Observations in International Equities: Companies, Not Countries
Craig Blessing: At Thornburg, we follow a bottom-up high conviction approach to managing international equity. That’s been a good approach for the last couple of years. As individual stock selection and not country or sector allocation has led the performance of most of our strategies. 2023 was a good year, but as we look forward into 2024, there are still attractive opportunities out there. And how do those opportunities make the case that investors should broaden their horizons beyond the U.S.? Joining me today are Brian Burrell and Joe Salmond. So, Europe is the largest regional equity market outside the US, and it’s a place where over the last few years we’ve been finding a lot of opportunities in companies that are global leaders at attractive valuations.
The European equity market has actually outperformed the S&P 500 since its October ‘22 lows. Yet investor sentiment around Europe remains particularly weak, and European equities trade at a 39% valuation discount to the U.S., which is the most we’ve seen in over 20 years. Do you think investors should care more about the quality prospects and valuations of the companies they’re investing in or where the headquarters are located?
Brian Burrell: It’s a great question, Craig, and I think us as bottom-up generalist investors, you know, we start with the quality of the companies we’re investing in companies that countries, but we take a step back and look at the backdrop of European valuations versus their history versus other markets.

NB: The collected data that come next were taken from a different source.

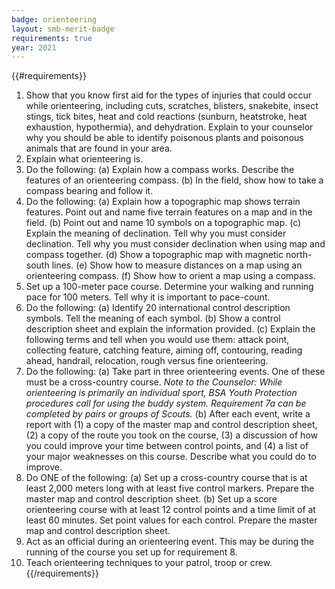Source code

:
 ```yaml
---
badge: orienteering
layout: smb-merit-badge
requirements: true
year: 2021
---
```


{{#requirements}}
1. Show that you know first aid for the types of injuries that could occur while orienteering, including cuts, scratches, blisters, snakebite, insect stings, tick bites, heat and cold reactions (sunburn, heatstroke, heat exhaustion, hypothermia), and dehydration. Explain to your counselor why you should be able to identify poisonous plants and poisonous animals that are found in your area.
2. Explain what orienteering is.
3. Do the following:
    (a) Explain how a compass works. Describe the features of an orienteering compass.
    (b) In the field, show how to take a compass bearing and follow it.
4. Do the following:
    (a) Explain how a topographic map shows terrain features. Point out and name five terrain features on a map and in the field.
    (b) Point out and name 10 symbols on a topographic map.
    (c) Explain the meaning of declination. Tell why you must consider declination. Tell why you must consider declination when using map and compass together.
    (d) Show a topographic map with magnetic north-south lines.
    (e) Show how to measure distances on a map using an orienteering compass.
    (f) Show how to orient a map using a compass.
5. Set up a 100-meter pace course. Determine your walking and running pace for 100 meters. Tell why it is important to pace-count.
6. Do the following:
    (a) Identify 20 international control description symbols. Tell the meaning of each symbol.
    (b) Show a control description sheet and explain the information provided.
    (c) Explain the following terms and tell when you would use them: attack point, collecting feature, catching feature, aiming off, contouring, reading ahead, handrail, relocation, rough versus fine orienteering.
7. Do the following:
    (a) Take part in three orienteering events. One of these must be a cross-country course.
        *Note to the Counselor: While orienteering is primarily an individual sport, BSA Youth Protection procedures call for using the buddy system. Requirement 7a can be completed by pairs or groups of Scouts.*
    (b) After each event, write a report with (1) a copy of the master map and control description sheet, (2) a copy of the route you took on the course, (3) a discussion of how you could improve your time between control points, and (4) a list of your major weaknesses on this course. Describe what you could do to improve.
8. Do ONE of the following:
    (a) Set up a cross-country course that is at least 2,000 meters long with at least five control markers. Prepare the master map and control description sheet.
    (b) Set up a score orienteering course with at least 12 control points and a time limit of at least 60 minutes. Set point values for each control. Prepare the master map and control description sheet.
9. Act as an official during an orienteering event. This may be during the running of the course you set up for requirement 8.
10. Teach orienteering techniques to your patrol, troop or crew.
{{/requirements}}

It’s a positive set up. So, the spread between the S&P 500 and the European stock market valuations is quite wide now.
Now, that’s a great starting point, but it really doesn’t play out for a number of years. It’s more of a ten-year horizon where returns would look a lot better from a European context. So, us as bottom-up investors with concentrated portfolios. We’re looking for individual companies that are benefiting from some of these promising global trends, but which are not valued as such.

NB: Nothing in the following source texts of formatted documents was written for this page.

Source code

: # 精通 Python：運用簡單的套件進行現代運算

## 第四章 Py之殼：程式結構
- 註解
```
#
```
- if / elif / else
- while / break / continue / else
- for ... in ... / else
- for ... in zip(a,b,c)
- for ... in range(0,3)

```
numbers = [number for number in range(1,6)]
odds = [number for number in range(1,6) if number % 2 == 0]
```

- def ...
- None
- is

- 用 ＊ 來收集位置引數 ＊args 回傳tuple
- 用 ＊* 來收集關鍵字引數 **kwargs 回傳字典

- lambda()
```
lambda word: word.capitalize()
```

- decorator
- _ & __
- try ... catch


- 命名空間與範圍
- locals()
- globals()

So, we’ve all heard about all the hype on artificial intelligence, AI. It’s been the hot theme lately, right? And there’s a lot of math going on, trying to decipher how many chips are going to be sold. But what is less written about, I think, is all the power that is needed to be generated to power these data centers and so on.
So, if you take one step further in your analysis of AI, you look at the needs of power. That means data centers. That means electrification. And it’s simple. It’s not as sexy as AI, but you need switches, you need cables, you need efficiency enhancing companies that are actually making those data centers able to put out a lot of power for AI.
So, if you look over to Europe, you have a number of companies, Schneider Electric would be one, where they’re actually producing the guts of those data centers. You have companies like ABB over in Switzerland where, you know, they’re creating the transmission grids in those cables that are necessary to get that power where it’s being generated to where it’s actually being consumed.
So, you know, I think us as global generalists, we’re starting with a very positive low valuation backdrop, finding really attractive companies that are benefiting from these trends, but which actually have really low valuations relative to some of the more thematic plays.
Joe Salmond: And I think just to add to that is Europe tends to be a home to really great global companies’ kind of by default. You’ll find a lot of amazing global brands that that aren’t European companies, but they get discounted as if they were tied to the European economy. An example would be Danone, which is maybe a little less glamorous than I think they make yogurts, waters, infant nutrition for the world. A percent of their revenue comes from France, but they get valued as a French company when they’re every bit as competitive with a US-based company, for example. So those are the kind of opportunities that are really exciting to find a discount.